Canadian Lawyer recently spoke with founder and CEO of LexCheck Gary Sangha. The conversation covered the “hype” of generative AI, its potential, its risks, and the future of a technologically augmented legal industry. *The interview has been edited for length and clarity.
Can you tell me about your professional background?
I’m a serial legal tech entrepreneur. I’m a former corporate lawyer who just saw a lot of inefficiencies in legal that I thought tech can potentially solve. My first startup Intelligize is the market leader for SEC filings research. It was acquired by LexisNexis in 2016. I was a law professor along the way. And then I started LexCheck to help in-house counsel to do their work more efficiently.
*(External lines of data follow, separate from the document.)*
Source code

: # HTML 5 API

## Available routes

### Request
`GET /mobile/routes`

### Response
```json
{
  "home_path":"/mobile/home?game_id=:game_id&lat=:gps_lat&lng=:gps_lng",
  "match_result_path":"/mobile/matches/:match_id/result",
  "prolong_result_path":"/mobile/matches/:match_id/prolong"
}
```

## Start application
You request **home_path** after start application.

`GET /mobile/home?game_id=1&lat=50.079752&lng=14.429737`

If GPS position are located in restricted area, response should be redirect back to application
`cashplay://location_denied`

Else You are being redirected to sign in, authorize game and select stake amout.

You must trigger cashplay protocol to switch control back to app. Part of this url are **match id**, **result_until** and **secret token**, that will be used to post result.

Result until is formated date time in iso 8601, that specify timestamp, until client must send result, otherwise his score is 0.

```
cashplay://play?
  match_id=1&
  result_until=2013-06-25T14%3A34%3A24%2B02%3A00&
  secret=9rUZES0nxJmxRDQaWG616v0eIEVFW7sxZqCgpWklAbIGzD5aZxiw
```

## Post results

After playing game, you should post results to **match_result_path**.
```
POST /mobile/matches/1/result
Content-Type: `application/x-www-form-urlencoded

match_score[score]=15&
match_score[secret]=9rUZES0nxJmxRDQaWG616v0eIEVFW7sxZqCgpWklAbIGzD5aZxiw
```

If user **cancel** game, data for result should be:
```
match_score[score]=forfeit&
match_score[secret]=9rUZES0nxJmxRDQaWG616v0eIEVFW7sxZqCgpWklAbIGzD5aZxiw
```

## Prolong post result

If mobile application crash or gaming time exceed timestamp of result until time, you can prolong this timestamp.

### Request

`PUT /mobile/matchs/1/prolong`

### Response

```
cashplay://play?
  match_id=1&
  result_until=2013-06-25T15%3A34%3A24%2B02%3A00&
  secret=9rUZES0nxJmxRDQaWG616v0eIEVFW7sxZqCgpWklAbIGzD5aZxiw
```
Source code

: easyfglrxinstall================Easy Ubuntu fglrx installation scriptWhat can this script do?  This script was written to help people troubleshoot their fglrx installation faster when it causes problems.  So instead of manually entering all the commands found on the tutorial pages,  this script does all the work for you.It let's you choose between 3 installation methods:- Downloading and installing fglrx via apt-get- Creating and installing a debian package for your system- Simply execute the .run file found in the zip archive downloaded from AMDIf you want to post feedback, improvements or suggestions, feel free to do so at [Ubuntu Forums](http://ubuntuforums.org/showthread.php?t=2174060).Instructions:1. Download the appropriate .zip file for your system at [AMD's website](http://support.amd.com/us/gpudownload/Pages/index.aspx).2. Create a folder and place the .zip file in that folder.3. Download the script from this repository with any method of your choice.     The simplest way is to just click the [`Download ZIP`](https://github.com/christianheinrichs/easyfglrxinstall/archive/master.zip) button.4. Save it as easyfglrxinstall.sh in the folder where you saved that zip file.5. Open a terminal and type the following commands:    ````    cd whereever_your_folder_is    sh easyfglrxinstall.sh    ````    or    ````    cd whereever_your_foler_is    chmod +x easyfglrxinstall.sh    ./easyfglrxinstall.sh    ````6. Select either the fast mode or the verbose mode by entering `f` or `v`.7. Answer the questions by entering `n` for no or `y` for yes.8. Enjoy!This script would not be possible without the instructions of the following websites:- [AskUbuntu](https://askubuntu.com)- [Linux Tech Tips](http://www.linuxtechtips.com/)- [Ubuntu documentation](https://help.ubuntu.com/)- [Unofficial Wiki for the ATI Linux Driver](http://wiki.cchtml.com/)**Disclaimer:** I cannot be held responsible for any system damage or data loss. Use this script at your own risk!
I’m biased. But my view of legal is that we are front office. We’re the deal closers. How do I unlock my people? How do I unlock legal to help close deals out? That’s kind of been the driving mission for LexCheck.
When did you begin working with AI in the legal sphere?
We’ve been working with AI for years. We started working on AI around 2019 on our own proprietary tech, which was rules based, and natural-language-processing based. In terms of generative AI, we started working on that this year, just like most folks.
The hype is crazy, right? I am a fan. I’m very excited. But the hype is crazy. What we want to do is just kind of see where the dust settles, see where the advantages are, see where the generative AI stuff is lacking, and then focus our energies where it makes the most sense. It’s a process.
My sense is this is really cool stuff. It can do a lot of neat things. But it’s an ingredient to do dedicated things.